В частности, я хочу, чтобы такое решение Истории было положительным и приложу для этого свои скромные усилия.

 

     Что Вы считаете самым крупным успехом России и других посткоммунистических стран Европы в ходе общественно-политических преобразований 90-х годов?

     Главный успех заключается в том, что страна стала свободнее. Это, безусловно, грандиозный успех. Для просвещенных людей – это колоссальный успех, ни с чем не сравнимый. И, на мой взгляд, это окупает все остальные издержки 90-х годов.

     Но, разумеется, Россия далеко не так свободна, как того хотелось бы. Во-вторых, свобода и российская воля – это не одно и то же. Свобода – это форма организации страны, государства, и с этой точки зрения есть очень серьезные проблемы. Существуют и очень серьезные силы регресса, тянущие нас назад. И связанные с объективными трудностями организации нерепрессивного общества на такой большой территории и при таком большом скоплении этносов культуры. Все это существует как проблема человеческой жизни. Лучшей иметь проблемы в человеческой жизни, чем беспроблемность в какой-то иной жизни – нечеловеческой, что было раньше.

     Как Вы оцениваете экономическое состояние, к которому после десятилетия реформ пришли Россия и другие бывшие соцстраны Европы?

     В экономическом отношении Россия заплатила огромную цену за Советскую власть, за чудовищный милитаристский уклон экономики советского периода, и за дикую глупость, доктринёрство, с которыми мы приступили к реформам в начале 90-х годов.

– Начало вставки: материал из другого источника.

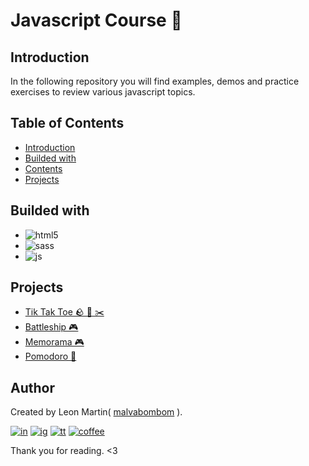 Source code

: # Javascript Course 🍋

## Introduction

In the following repository you will find examples, demos and practice exercises to review various javascript topics.

## Table of Contents

- [Introduction](#introduction)
- [Builded with](#buided-with)
- [Contents](#contents)
- [Projects](#projects)

## Builded with

- ![html5]
- ![sass]
- ![js]


## Projects

- [ Tik Tak Toe 🪨 🧻 ✂️ ](https://codepen.io/malvabombom/pen/OJZzrPL)
- [ Battleship 🎮 ](https://codepen.io/malvabombom/pen/JjvMwov)
- [ Memorama 🎮 ](https://codepen.io/malvabombom/pen/dyeJwPg)
- [ Pomodoro 🍅 ](https://codepen.io/malvabombom/pen/GRdyXLZ)

## Author

Created by Leon Martin( [malvabombom](https://github.com/malvabombom) ).

[![in]][in-link] [![ig]][ig-link] [![tt]][tt-link] [![coffee]][coffee-link]

Thank you for reading. <3


[es]: https://img.shields.io/badge/README-Español-red
[ny]: https://api.netlify.com/api/v1/badges/96b2ac8e-9256-4e8c-a504-b8a8c8f247d8/deploy-status
[css3]: https://img.shields.io/badge/CSS3-1572B6?style=for-the-badge&logo=css3&logoColor=white
[sass]: https://img.shields.io/badge/Sass-CC6699?style=for-the-badge&logo=sass&logoColor=white
[html5]: https://img.shields.io/badge/HTML5-E34F26?style=for-the-badge&logo=html5&logoColor=white
[js]: https://img.shields.io/badge/JavaScript-323330?style=for-the-badge&logo=javascript&logoColor=F7DF1E
[vsc]: https://img.shields.io/badge/VSCode-0078D4?style=flat-square&logo=visual%20studio%20code&logoColor=white
[git]: https://img.shields.io/badge/GIT-E44C30?style=flat-square&logo=git&logoColor=white
[ps]: https://img.shields.io/badge/Adobe%20Photoshop-31A8FF?style=flat-square&logo=Adobe%20Photoshop&logoColor=white
[ai]: https://img.shields.io/badge/Adobe%20Illustrator-FF9A00?style=flat-square&logo=adobe%20illustrator&logoColor=white
[fg]: https://img.shields.io/badge/Figma-F24E1E?style=flat-square&logo=figma&logoColor=white
[in]: https://img.shields.io/badge/LinkedIn-0077B5?style=flat-square&logo=linkedin&logoColor=white
[ig]: https://img.shields.io/badge/Instagram-E4405F?style=flat-square&logo=instagram&logoColor=white
[fb]: https://img.shields.io/badge/Facebook-1877F2?style=flat-square&logo=facebook&logoColor=white
[tt]: https://img.shields.io/badge/tiktok-000000?style=flat-square&logo=tiktok&logoColor=white
[coffee]: https://img.shields.io/badge/Buy_Me_A_Coffee-FFDD00?style=flat-square&logo=buy-me-a-coffee&logoColor=black

[sass]: https://sass-lang.com
[btsp]: https://getbootstrap.com
[msry]: https://masonry.desandro.com
[imgl]: https://imagesloaded.desandro.com
[in-link]: https://www.linkedin.com/in/martin-manriquez-899877177/
[ig-link]: https://www.instagram.com/malvabombom/
[tt-link]: https://www.tiktok.com/@malvabombom
[coffee-link]: https://www.buymeacoffee.com/malvabombom
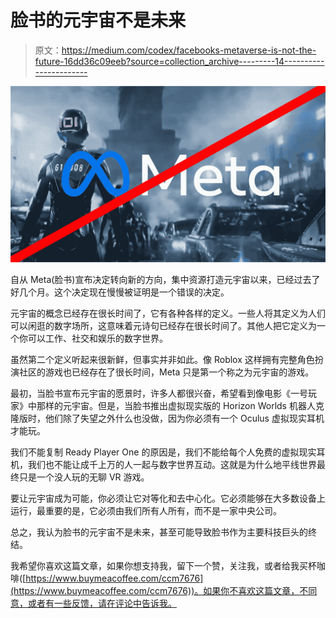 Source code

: # 脸书的元宇宙不是未来

> 原文：<https://medium.com/codex/facebooks-metaverse-is-not-the-future-16dd36c09eeb?source=collection_archive---------14----------------------->

![](img/0e812ce991411c93aaa9dfdfec3f3f8d.png)

自从 Meta(脸书)宣布决定转向新的方向，集中资源打造元宇宙以来，已经过去了好几个月。这个决定现在慢慢被证明是一个错误的决定。

元宇宙的概念已经存在很长时间了，它有各种各样的定义。一些人将其定义为人们可以闲逛的数字场所，这意味着元诗句已经存在很长时间了。其他人把它定义为一个你可以工作、社交和娱乐的数字世界。

虽然第二个定义听起来很新鲜，但事实并非如此。像 Roblox 这样拥有完整角色扮演社区的游戏也已经存在了很长时间，Meta 只是第一个称之为元宇宙的游戏。

最初，当脸书宣布元宇宙的愿景时，许多人都很兴奋，希望看到像电影《一号玩家》中那样的元宇宙。但是，当脸书推出虚拟现实版的 Horizon Worlds 机器人克隆版时，他们除了失望之外什么也没做，因为你必须有一个 Oculus 虚拟现实耳机才能玩。

我们不能复制 Ready Player One 的原因是，我们不能给每个人免费的虚拟现实耳机，我们也不能让成千上万的人一起与数字世界互动。这就是为什么地平线世界最终只是一个没人玩的无聊 VR 游戏。

要让元宇宙成为可能，你必须让它对等化和去中心化。它必须能够在大多数设备上运行，最重要的是，它必须由我们所有人所有，而不是一家中央公司。

总之，我认为脸书的元宇宙不是未来，甚至可能导致脸书作为主要科技巨头的终结。

我希望你喜欢这篇文章，如果你想支持我，留下一个赞，关注我，或者给我买杯咖啡([https://www.buymeacoffee.com/ccm7676](https://www.buymeacoffee.com/ccm7676))。如果你不喜欢这篇文章，不同意，或者有一些反馈，请在评论中告诉我。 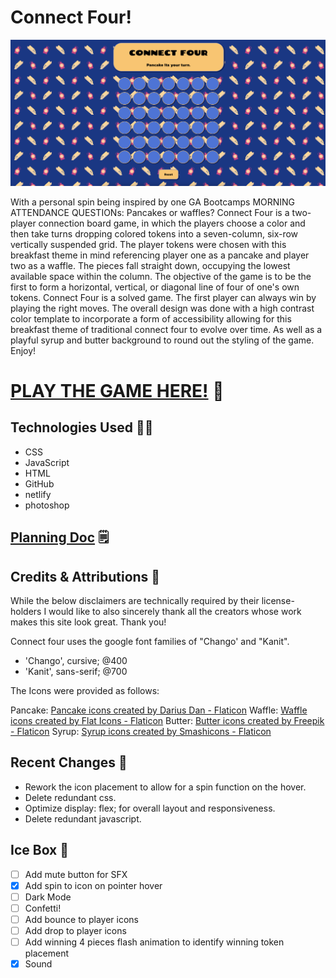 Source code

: # Connect Four!

![A completed game of Connect Four on a 7x6 board between pancakes and waffles.](./assets/readmeimg.png)


With a personal spin being inspired by one GA Bootcamps MORNING ATTENDANCE QUESTIONs: Pancakes or waffles? Connect Four is a two-player connection board game, in which the players choose a color and then take turns dropping colored tokens into a seven-column, six-row vertically suspended grid. The player tokens were chosen with this breakfast theme in mind referencing player one as a pancake and player two as a waffle. The pieces fall straight down, occupying the lowest available space within the column. The objective of the game is to be the first to form a horizontal, vertical, or diagonal line of four of one's own tokens. Connect Four is a solved game. The first player can always win by playing the right moves. The overall design was done with a high contrast color template to incorporate a form of accessibility allowing for this breakfast theme of traditional connect four to evolve over time. As well as a playful syrup and butter background to round out the styling of the game. Enjoy! 

# [PLAY THE GAME HERE!](https://connectfour-unit1project-jrobinson.netlify.app/) 🎲

## Technologies Used 👨‍💻

- CSS
- JavaScript
- HTML
- GitHub
- netlify
- photoshop

## [Planning Doc](https://docs.google.com/document/d/1-Gs42W7Ls-A1QS3JFA3NVNXFPTjL007KFdtw0VrpOtY/edit?usp=sharing) 🗒️

## Credits & Attributions 🙏

While the below disclaimers are technically required by their license-holders I would like to also sincerely thank all the creators whose work makes this site look great. Thank you!

Connect four uses the google font families of "Chango' and "Kanit".
- 'Chango', cursive; @400
- 'Kanit', sans-serif; @700

The Icons were provided as follows:

Pancake: 
<a href="https://www.flaticon.com/free-icons/pancake" title="pancake icons">Pancake icons created by Darius Dan - Flaticon</a>
Waffle: 
<a href="https://www.flaticon.com/free-icons/waffle" title="waffle icons">Waffle icons created by Flat Icons - Flaticon</a>
Butter: 
<a href="https://www.flaticon.com/free-icons/butter" title="Butter icons">Butter icons created by Freepik - Flaticon</a>
Syrup: 
<a href="https://www.flaticon.com/free-icons/syrup" title="syrup icons">Syrup icons created by Smashicons - Flaticon</a>

## Recent Changes 👏

- Rework the icon placement to allow for a spin function on the hover.
- Delete redundant css.
- Optimize display: flex; for overall layout and responsiveness.
- Delete redundant javascript.

## Ice Box 🍧

- [ ] Add mute button for SFX 
- [x] Add spin to icon on pointer hover
- [ ] Dark Mode
- [ ] Confetti!
- [ ] Add bounce to player icons
- [ ] Add drop to player icons
- [ ] Add winning 4 pieces flash animation to identify winning token placement
- [x] Sound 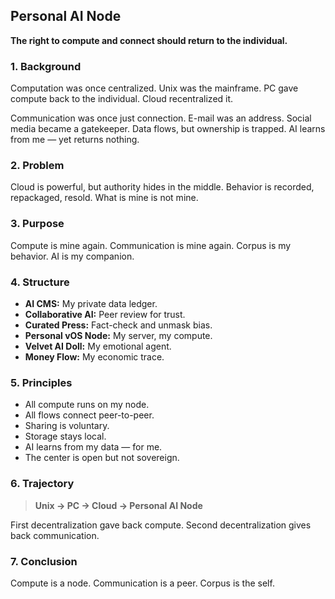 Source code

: ## Personal AI Node

**The right to compute and connect should return to the individual.**

### 1. Background

Computation was once centralized. 
Unix was the mainframe. 
PC gave compute back to the individual. 
Cloud recentralized it. 

Communication was once just connection. 
E-mail was an address. 
Social media became a gatekeeper. 
Data flows, but ownership is trapped.
AI learns from me — yet returns nothing.

### 2. Problem

Cloud is powerful, but authority hides in the middle.
Behavior is recorded, repackaged, resold.
What is mine is not mine.

### 3. Purpose

Compute is mine again.
Communication is mine again.
Corpus is my behavior.
AI is my companion.

### 4. Structure

* **AI CMS:** My private data ledger.
* **Collaborative AI:** Peer review for trust.
* **Curated Press:** Fact-check and unmask bias.
* **Personal vOS Node:** My server, my compute.
* **Velvet AI Doll:** My emotional agent.
* **Money Flow:** My economic trace.

### 5. Principles

* All compute runs on my node.
* All flows connect peer-to-peer.
* Sharing is voluntary.
* Storage stays local.
* AI learns from my data — for me.
* The center is open but not sovereign.

### 6. Trajectory

> **Unix → PC → Cloud → Personal AI Node**

First decentralization gave back compute.
Second decentralization gives back communication.

### 7. Conclusion

Compute is a node.
Communication is a peer.
Corpus is the self.
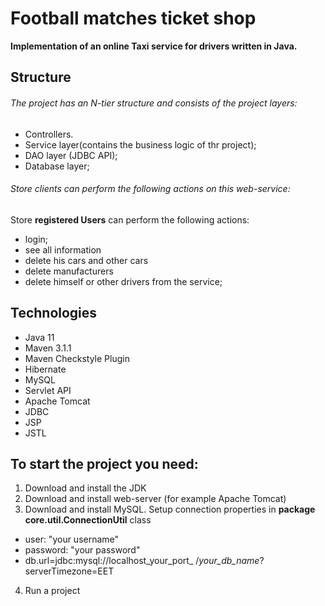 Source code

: # Football matches ticket shop
**Implementation of an online Taxi service for drivers written in Java.**

## Structure

###### The project has an N-tier structure and consists of the project layers:

* Controllers.
* Service layer(contains the business logic of thr project);
* DAO layer (JDBC API);
* Database layer;


###### Store clients can perform the following actions on this web-service:

Store **registered Users** can perform the following actions:

* login;
* see all information
* delete his cars and other cars
* delete manufacturers 
* delete himself or other drivers from the service;


## Technologies

* Java 11
* Maven 3.1.1
* Maven Checkstyle Plugin
* Hibernate
* MySQL
* Servlet API
* Apache Tomcat
* JDBC
* JSP
* JSTL


## To start the project you need:

1. Download and install the JDK
2. Download and install web-server (for example Apache Tomcat)
3. Download and install MySQL. Setup connection properties in **package core.util.ConnectionUtil** class
* user: "your username"
* password: "your password"
* db.url=jdbc:mysql://localhost_your_port_ /*your_db_name*?serverTimezone=EET
4. Run a project
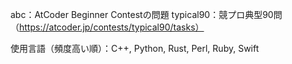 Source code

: abc：AtCoder Beginner Contestの問題
typical90：競プロ典型90問（https://atcoder.jp/contests/typical90/tasks）

使用言語（頻度高い順）：C++, Python, Rust, Perl, Ruby, Swift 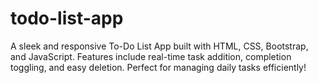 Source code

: # todo-list-app
A sleek and responsive To-Do List App built with HTML, CSS, Bootstrap, and JavaScript. Features include real-time task addition, completion toggling, and easy deletion. Perfect for managing daily tasks efficiently!
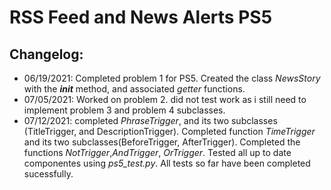 # RSS Feed and News Alerts PS5
## Changelog:
* 06/19/2021: Completed problem 1 for PS5. Created the class *NewsStory* with the *__init__* method, and associated *getter* functions.
* 07/05/2021: Worked on problem 2. did not test work as i still need to implement problem 3 and problem 4 subclasses.
* 07/12/2021: completed *PhraseTrigger*, and its two subclasses (TitleTrigger, and DescriptionTrigger). Completed function *TimeTrigger* and its two subclasses(BeforeTrigger, AfterTrigger). Completed the functions *NotTrigger*,*AndTrigger*, *OrTrigger*. Tested all up to date componentes using *ps5_test.py*. All tests so far have been completed sucessfully.   
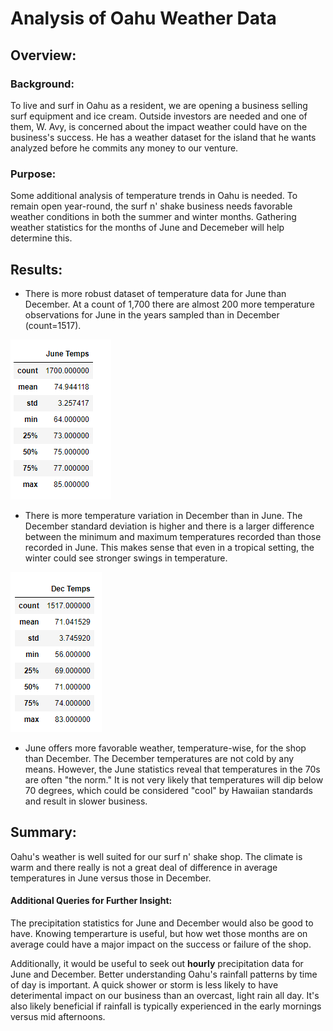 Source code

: # Analysis of Oahu Weather Data

## Overview:
### Background:
To live and surf in Oahu as a resident, we are opening a business selling surf equipment and ice cream. Outside investors are needed and one of them, W. Avy, is concerned about the impact weather could have on the business's success. He has a weather dataset for the island that he wants analyzed before he commits any money to our venture.

### Purpose:
Some additional analysis of temperature trends in Oahu is needed. To remain open year-round, the surf n' shake business needs favorable weather conditions in both the summer and winter months. Gathering weather statistics for the months of June and Decemeber will help determine this.

## Results:
- There is more robust dataset of temperature data for June than December. At a count of 1,700 there are almost 200 more temperature observations for June in the years sampled than in December (count=1517).

![June](https://github.com/bfox87/surfs_up/blob/main/Screenshots/June.PNG)
- There is more temperature variation in December than in June. The December standard deviation is higher and there is a larger difference between the minimum and maximum temperatures recorded than those recorded in June. This makes sense that even in a tropical setting, the winter could see stronger swings in temperature.

![December](https://github.com/bfox87/surfs_up/blob/main/Screenshots/December.PNG)
- June offers more favorable weather, temperature-wise, for the shop than December. The December temperatures are not cold by any means. However, the June statistics reveal that temperatures in the 70s are often "the norm." It is not very likely that temperatures will dip below 70 degrees, which could be considered "cool" by Hawaiian standards and result in slower business.

## Summary:
Oahu's weather is well suited for our surf n' shake shop. The climate is warm and there really is not a great deal of difference in average temperatures in June versus those in December.

#### Additional Queries for Further Insight:
The precipitation statistics for June and December would also be good to have. Knowing temperarture is useful, but how wet those months are on average could have a major impact on the success or failure of the shop.

Additionally, it would be useful to seek out **hourly** precipitation data for June and December. Better understanding Oahu's rainfall patterns by time of day is important. A quick shower or storm is less likely to have deterimental impact on our business than an overcast, light rain all day. It's also likely beneficial if rainfall is typically experienced in the early mornings versus mid afternoons.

     То, что российская экономика было ясно давно, задолго до 90-х годов. Еще в разгар коммунистической власти предпринимались попытки экономических реформ. Одной из самых смелых и последовательных, которую пытались провести, была реформа 1965 года, т.н. «косыгинская». Тогда был осуществлен целый ряд мер в правильном направлении, повысилась самостоятельность предприятий.

     Но эта реформа была угроблена, что очень трагично. Ведь ее победа в СССР могла обернуться большим экономическими и, может быть, даже политическими последствиями. Реформа была угроблена и в результате боязни правящего класса, и внутренней борьбы за власть между Брежневым и теми, кто поддерживал Косыгина. Но – и в огромной мере – из-за событий 1968 года в Чехословакии.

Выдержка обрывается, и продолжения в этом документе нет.